Hacker News new | ask | show | jobs
by jldugger 1276 days ago
On call, but this is the best time of the year to be on call: none of my coworkers are around to break anything. A gut estimate of my pager load is that 80 percent of pages are caused by bad changes pushed by humans, and another 10 percent are caused by changes pushed by humans exercising latent errors in the system, and only the remaining 10 percent random shit breaking.

The main downside is that I also don't have as many people to escalate / help when an outage does occur over the holidays.

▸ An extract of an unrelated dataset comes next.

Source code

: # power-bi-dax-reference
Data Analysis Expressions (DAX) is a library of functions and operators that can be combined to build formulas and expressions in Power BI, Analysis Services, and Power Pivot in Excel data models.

But that's not as urgent now that say, generator fires are Amazon's problem not mine.

2 comments

This time of year, you do get the pages for things that were always broken, but nobody noticed before, because they only show up when the system has been running without changes for more than two weeks.
This actually happened to us last week in fact.

No deployments revealed how a legacy background processor started losing connections to the message queue and gets stuck in a state where it never reconnects.

Deployments always cycled the pods before the issue manifested.

This is something a (now former) colleague of mine pointed out: that the kubernetes descheduler can enforce a maximum lifetime[0] that sort of forces continual reboots. So if your system cannot tolerate running for a long time continously, this is one method to gracefully restart long running pods.

[0]: https://github.com/kubernetes-sigs/descheduler#podlifetime

“Generator fires are highly correlated with Christmas weather” is the best sales pitch I have heard for cloud services.